The focus of my new blog is innovating professional learning for educators. I'm excited to build a space to grow my own thinking and to collaborate with others who are equally passionate about creating conditions in our schools that inspire and support learners of all ages.

Saturday, March 31, 2018

#SOL18 Day 31: Reflections on the Slice of Life Challenge

What did you learn about yourself as a writer this month?

I’m excited to return back to work on Monday to engage in this conversation with student writers. As a bit of an impulse, I put the Slice of Life Challenge out to the teachers in my building near the end of February.

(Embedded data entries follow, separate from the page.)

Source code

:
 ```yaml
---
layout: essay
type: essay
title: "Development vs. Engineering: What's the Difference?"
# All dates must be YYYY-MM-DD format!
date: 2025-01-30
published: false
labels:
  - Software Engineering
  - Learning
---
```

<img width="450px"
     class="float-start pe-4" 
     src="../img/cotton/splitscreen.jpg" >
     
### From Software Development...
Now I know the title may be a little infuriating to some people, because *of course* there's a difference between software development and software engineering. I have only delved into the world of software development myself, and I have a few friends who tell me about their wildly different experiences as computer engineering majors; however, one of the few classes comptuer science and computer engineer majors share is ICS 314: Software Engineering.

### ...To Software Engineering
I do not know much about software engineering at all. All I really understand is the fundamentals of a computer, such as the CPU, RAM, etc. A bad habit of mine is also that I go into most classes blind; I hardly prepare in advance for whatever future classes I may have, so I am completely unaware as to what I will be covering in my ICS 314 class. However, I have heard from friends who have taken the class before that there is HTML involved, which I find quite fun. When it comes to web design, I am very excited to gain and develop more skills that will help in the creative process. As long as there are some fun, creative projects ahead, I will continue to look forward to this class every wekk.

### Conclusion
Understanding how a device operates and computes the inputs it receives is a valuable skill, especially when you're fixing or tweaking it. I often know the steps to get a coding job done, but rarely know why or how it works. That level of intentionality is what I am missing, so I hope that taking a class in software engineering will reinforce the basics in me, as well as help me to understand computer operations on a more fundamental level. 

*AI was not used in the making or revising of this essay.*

I had decided to give it a go after meeting Stacey Shubitz at #CCIRA18, and since our building’s professional learning has been focused on authenticity in learning experiences, it seemed like the perfect opportunity to join an active online community of writers. Purpose, choice, audience. I offered to organize the student side of things, if any teachers had students who were game.

I was overwhelmed by the positive response to the invitation. One classroom asking to learn more turned into six--with more kids opting in than opting out. At last count, we had 97 students (and three teachers) signed up for the Slice of Life Challenge.

We created a shared Google site, where students could post their slices and read the writing of others. Throughout the day (and often in the evenings), you could see their little icons popping in and out of the site, as they found spare time to write. Students could also choose to work in their writer’s notebooks, either uploading photos to the site or sharing the old fashioned way--side by side.

So. . . what have I learned about myself as a writer this month?

  • I’ve noticed that I feel more myself when I am writing regularly. I need to specifically carve out time to write, and when I do, it’s always worth it. 

  • I’ve noticed that I did begin to “read the world” like a writer, on the lookout for moments that might make for great slices. Instead of searching for ideas (at the beginning of the month), I began to just get a flash, knowing in that instant there was a spark worth exploring. I could almost curate my day subconsciously as I lived it, and by the time I sat down to write, I was ready. 

  • I’ve noticed how rewarding it has been to have something outside the curriculum connecting me with students across grade levels. As an instructional coach, I do most of my work collaborating with teachers in (and out of) classrooms. My favorite work has always been coaching cycles, side by side with teachers and kids, in pursuit of shared goals. My stance is always writer to writer, reader to reader, learner to learner (with kids and with adults). As authentic as that usually feels, there was something incredibly freeing about just putting the Slice of Life Challenge out there and having so many fellow writers say, “Yes, please!” 

I can’t wait to hear what my fellow writers have to say on Monday about the experience!

Thursday, March 29, 2018

#SOL18 Day 29: A Writing Lesson for the Farm

“What do you notice about how this text is organized?”

A go-to question for any writing teacher.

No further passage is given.